Alberta Court of Appeal Weighs in on Random Drug & Alcohol Testing

On September 28, 2017, the Alberta Court of Appeal released its decision in Suncor Energy Inc v Unifor Local 707A, 2017 ABCA 313.  The long-anticipated decision is the Court's first ruling on random drug and alcohol testing since the Supreme Court of Canada's landmark decision in Communications, Energy and Paperworkers Union of Canada, Local 30 v Irving Pulp & Paper, Ltd,2013 SCC 34 ("Irving Pulp & Paper"), and is a significant step towards understanding when an employer can justify random testing in a workplace.




In 2012, Suncor implemented a random testing policy at its Oil Sands sites in the Fort McMurray region.  The policy required employees in safety sensitive positions (as well as executive members on site) to undergo random testing.  The policy was implemented in response to a concern that a pervasive drug and alcohol problem at these sites persisted despite attempts to address the problem through other measures (e.g. employee assistance programs, reasonable cause and post-incident testing and sniffer dogs).

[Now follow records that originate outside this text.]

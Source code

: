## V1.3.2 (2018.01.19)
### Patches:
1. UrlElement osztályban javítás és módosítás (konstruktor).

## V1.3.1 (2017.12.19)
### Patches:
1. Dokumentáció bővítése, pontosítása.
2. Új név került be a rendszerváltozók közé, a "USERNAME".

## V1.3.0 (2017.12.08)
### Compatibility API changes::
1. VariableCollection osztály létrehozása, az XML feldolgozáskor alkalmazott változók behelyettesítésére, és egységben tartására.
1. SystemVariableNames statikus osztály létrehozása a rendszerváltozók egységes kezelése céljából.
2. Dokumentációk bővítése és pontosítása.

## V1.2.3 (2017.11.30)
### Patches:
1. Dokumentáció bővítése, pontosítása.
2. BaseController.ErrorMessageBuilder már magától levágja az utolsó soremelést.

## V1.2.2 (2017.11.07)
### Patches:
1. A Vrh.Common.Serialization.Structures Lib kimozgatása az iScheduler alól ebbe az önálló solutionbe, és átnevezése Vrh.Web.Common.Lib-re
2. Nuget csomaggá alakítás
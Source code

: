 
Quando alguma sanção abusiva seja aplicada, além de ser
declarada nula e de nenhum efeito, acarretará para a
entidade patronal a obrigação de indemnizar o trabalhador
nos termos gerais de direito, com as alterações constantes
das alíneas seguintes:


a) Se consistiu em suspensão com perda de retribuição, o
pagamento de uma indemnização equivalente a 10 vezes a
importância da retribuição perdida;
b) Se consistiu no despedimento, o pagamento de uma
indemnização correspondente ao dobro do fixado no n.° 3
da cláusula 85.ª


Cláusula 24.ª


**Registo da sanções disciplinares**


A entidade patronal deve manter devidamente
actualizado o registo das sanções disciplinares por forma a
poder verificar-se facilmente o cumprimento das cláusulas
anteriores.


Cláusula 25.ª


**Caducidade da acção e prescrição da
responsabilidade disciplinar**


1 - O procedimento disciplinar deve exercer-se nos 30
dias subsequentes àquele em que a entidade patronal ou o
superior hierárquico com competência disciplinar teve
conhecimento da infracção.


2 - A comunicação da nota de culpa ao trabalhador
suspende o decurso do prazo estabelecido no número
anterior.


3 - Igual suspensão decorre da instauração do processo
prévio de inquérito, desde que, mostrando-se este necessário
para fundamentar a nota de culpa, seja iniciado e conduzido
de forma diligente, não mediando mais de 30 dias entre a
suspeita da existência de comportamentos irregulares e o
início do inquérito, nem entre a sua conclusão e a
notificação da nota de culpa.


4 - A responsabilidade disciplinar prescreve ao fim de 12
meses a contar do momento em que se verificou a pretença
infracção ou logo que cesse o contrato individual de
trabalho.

Unifor grieved the implementation of this policy.  It alleged that there was insufficient evidence of a pervasive problem with drug and alcohol use among employees within its bargaining unit, and that the policy violated its members' privacy rights.  That grievance proceeded to arbitration over 23 days in 2013.  During the arbitration, Suncor called a number of witnesses, including experts, to testify regarding its justification for the policy.  Notwithstanding abundant evidence establishing significant safety concerns at the sites and the pervasive nature of drug and alcohol problems impacting the workplace, the majority of the arbitration panel allowed the grievance.  It found that there was insufficient evidence put forward by Suncor to demonstrate a serious enough problem specifically related to employees within the Unifor bargaining unit.


Suncor applied for judicial review of the decision, and was successful in that application.  The Court of Queen's Bench Justice found that the decision was unreasonable, and ordered that the grievance be reheard by a new arbitration panel.  Unifor appealed that decision to the Court of Appeal.


In a unanimous decision, the Court of Appeal denied the appeal and sent the grievance back for a new arbitration hearing.  While the Court was critical of several aspects of the arbitration decision, it focused in large part on the panel's choice to only consider whether there was evidence of a pervasive drug and alcohol problem within the bargaining unit.  The Court found it unreasonable for the panel to ignore the "logically relevant evidence" put forward by Suncor regarding workplace-wide drug and alcohol problems, simply because that evidence didn't distinguish between in-scope and other workers.  The Court of Appeal endorsed what it referred to as, "a broader, workplace focused analysis", rather than the narrower approach put forward by Unifor.


Employer Takeaways


This decision is significant for employers, in particular those operating safety sensitive workplaces, as it provides much needed clarification regarding what kind of evidence is required to support implementing a random testing policy.  Since Irving Pulp & Paper, employers across Canada have faced hurdles justifying these sorts of policies, with little guidance regarding the kind of evidence needed to support random testing.  While the Court of Appeal's decision doesn't go so far as to say that Suncor provided enough evidence in the circumstances, it does establish that the evidence it put forward is relevant and ought to have been considered.


In addition, the decision is indicative of a possible trend towards increased support for random testing.  Earlier this year, the Ontario Superior Court of Justice denied an application for an injunction by the Amalgamated Transit Union to block the Toronto Transit Commission's implementation of a random testing policy.  The Court in that case again did not rule on the legality of the policy, but did (as in this case) make a number of statements which demonstrated a more positive outlook towards random testing.  If this trend continues, it may trickle down into arbitral decisions, and could in turn lead to more positive outcomes in grievances involving these sorts of policies.


As with all significant updates in Labour & Employment Law, we will continue to keep a watchful eye for our clients on emerging law in this area.